Determinants

The Central Question: What Single Number Captures a Matrix's Essence?
Definition and the Three Properties
Properties of the Determinant
Geometric Interpretation
- The Jacobian Determinant
Cofactors and the Adjugate
- The Adjugate and the Cofactor Inverse Formula
- Cramer's Rule
The Characteristic Polynomial
Summary
Applications in Data Science and Machine Learning
Guided Problems
References

The Central Question: What Single Number Captures a Matrix's Essence?

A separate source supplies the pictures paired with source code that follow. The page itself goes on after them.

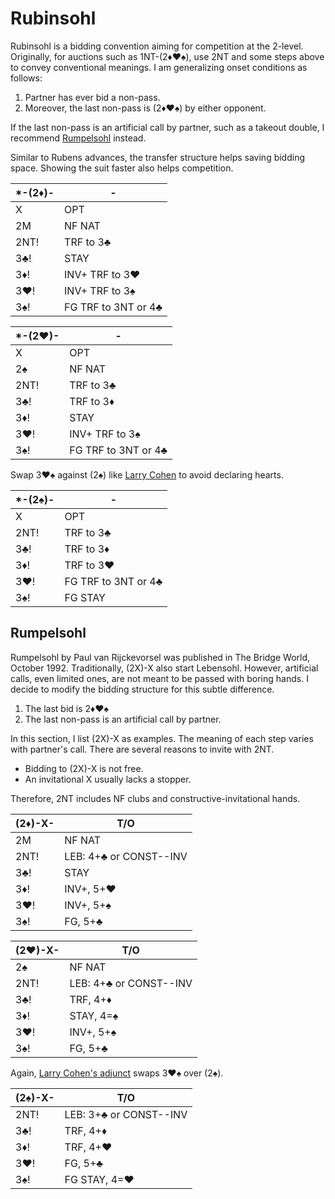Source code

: # Rubinsohl

Rubinsohl is a bidding convention aiming for competition at the 2-level.
Originally, for auctions such as 1NT-(2♦♥♠), use 2NT and some steps above to
convey conventional meanings.  I am generalizing onset conditions as follows:

1. Partner has ever bid a non-pass.
2. Moreover, the last non-pass is (2♦♥♠) by either opponent.

If the last non-pass is an artificial call by partner, such as a takeout double,
I recommend [Rumpelsohl](#rumpelsohl) instead.

Similar to Rubens advances, the transfer structure helps saving bidding space.
Showing the suit faster also helps competition.

| *-(2♦)- | - |
|---------|---|
| X       | OPT
| 2M      | NF NAT
| 2NT!    | TRF to 3♣
| 3♣!     | STAY
| 3♦!     | INV+ TRF to 3♥
| 3♥!     | INV+ TRF to 3♠
| 3♠!     | FG TRF to 3NT or 4♣

| *-(2♥)- | - |
|---------|---|
| X       | OPT
| 2♠      | NF NAT
| 2NT!    | TRF to 3♣
| 3♣!     | TRF to 3♦
| 3♦!     | STAY
| 3♥!     | INV+ TRF to 3♠
| 3♠!     | FG TRF to 3NT or 4♣

Swap 3♥♠ against (2♠) like [Larry Cohen][larryco] to avoid declaring hearts.

[larryco]: https://www.larryco.com/bridge-articles/transfer-lebensohl

| *-(2♠)- | - |
|---------|---|
| X       | OPT
| 2NT!    | TRF to 3♣
| 3♣!     | TRF to 3♦
| 3♦!     | TRF to 3♥
| 3♥!     | FG TRF to 3NT or 4♣
| 3♠!     | FG STAY

## Rumpelsohl

Rumpelsohl by Paul van Rijckevorsel was published in The Bridge World, October
1992\.  Traditionally, (2X)-X also start Lebensohl.  However, artificial calls,
even limited ones, are not meant to be passed with boring hands.  I decide to
modify the bidding structure for this subtle difference.

1. The last bid is 2♦♥♠
2. The last non-pass is an artificial call by partner.

In this section, I list (2X)-X as examples.  The meaning of each step varies
with partner's call.  There are several reasons to invite with 2NT.

- Bidding to (2X)-X is not free.
- An invitational X usually lacks a stopper.

Therefore, 2NT includes NF clubs and constructive-invitational hands.

| (2♦)-X- | T/O |
|---------|-----|
| 2M      | NF NAT
| 2NT!    | LEB: 4+♣ or CONST--INV
| 3♣!     | STAY
| 3♦!     | INV+, 5+♥
| 3♥!     | INV+, 5+♠
| 3♠!     | FG, 5+♣

| (2♥)-X- | T/O |
|---------|-----|
| 2♠      | NF NAT
| 2NT!    | LEB: 4+♣ or CONST--INV
| 3♣!     | TRF, 4+♦
| 3♦!     | STAY, 4=♠
| 3♥!     | INV+, 5+♠
| 3♠!     | FG, 5+♣

Again, [Larry Cohen's adjunct][larryco] swaps 3♥♠ over (2♠).

| (2♠)-X- | T/O |
|---------|-----|
| 2NT!    | LEB: 3+♣ or CONST--INV
| 3♣!     | TRF, 4+♦
| 3♦!     | TRF, 4+♥
| 3♥!     | FG, 5+♣
| 3♠!     | FG STAY, 4=♥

We want a single number that tells us whether a matrix is invertible, how it scales volume, and what its eigenvalues multiply to. That number is the determinant.

Consider these scenarios:

A linear system $Ax = b$ has a unique solution if and only if $\det(A) \neq 0$ .
A neural network layer's weight matrix expands or compresses the space of activations by a factor of $|\det(W)|$ .
A normalizing flow requires the Jacobian determinant of the mapping to correctly transform probability densities.

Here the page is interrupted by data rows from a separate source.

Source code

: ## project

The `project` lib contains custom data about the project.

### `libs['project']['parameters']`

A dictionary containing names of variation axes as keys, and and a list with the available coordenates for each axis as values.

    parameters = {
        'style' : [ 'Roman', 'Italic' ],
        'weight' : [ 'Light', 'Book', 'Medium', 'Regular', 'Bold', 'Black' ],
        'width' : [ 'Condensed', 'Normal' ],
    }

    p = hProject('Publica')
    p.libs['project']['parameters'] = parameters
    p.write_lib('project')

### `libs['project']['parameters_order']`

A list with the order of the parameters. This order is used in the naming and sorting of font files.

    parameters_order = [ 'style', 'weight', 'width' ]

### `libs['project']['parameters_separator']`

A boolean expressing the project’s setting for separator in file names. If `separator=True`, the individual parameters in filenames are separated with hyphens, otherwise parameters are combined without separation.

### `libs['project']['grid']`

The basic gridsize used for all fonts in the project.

The determinant encodes invertibility, volume scaling, and orientation into one number. It connects algebra (is the matrix singular?) to geometry (how does the transformation change space?) to probability (how do densities transform?).

Definition and the Three Properties

Definition: The Determinant

The determinant is the unique function $\det: \mathbb{R}^{n \times n} \to \mathbb{R}$ satisfying:

$\det(I) = 1$
Exchanging two rows reverses the sign of $\det$
The determinant is linear in each row separately:
- $\det\begin{bmatrix} ta \\ b \end{bmatrix} = t \cdot \det\begin{bmatrix} a \\ b \end{bmatrix}$
- $\det\begin{bmatrix} a + a' \\ b \end{bmatrix} = \det\begin{bmatrix} a \\ b \end{bmatrix} + \det\begin{bmatrix} a' \\ b \end{bmatrix}$

where $a, a', b$ represent rows.

Property 3 is not saying $\det(A + B) = \det(A) + \det(B)$ . That is false. The linearity is in one row at a time, holding all other rows fixed. This is called multilinearity.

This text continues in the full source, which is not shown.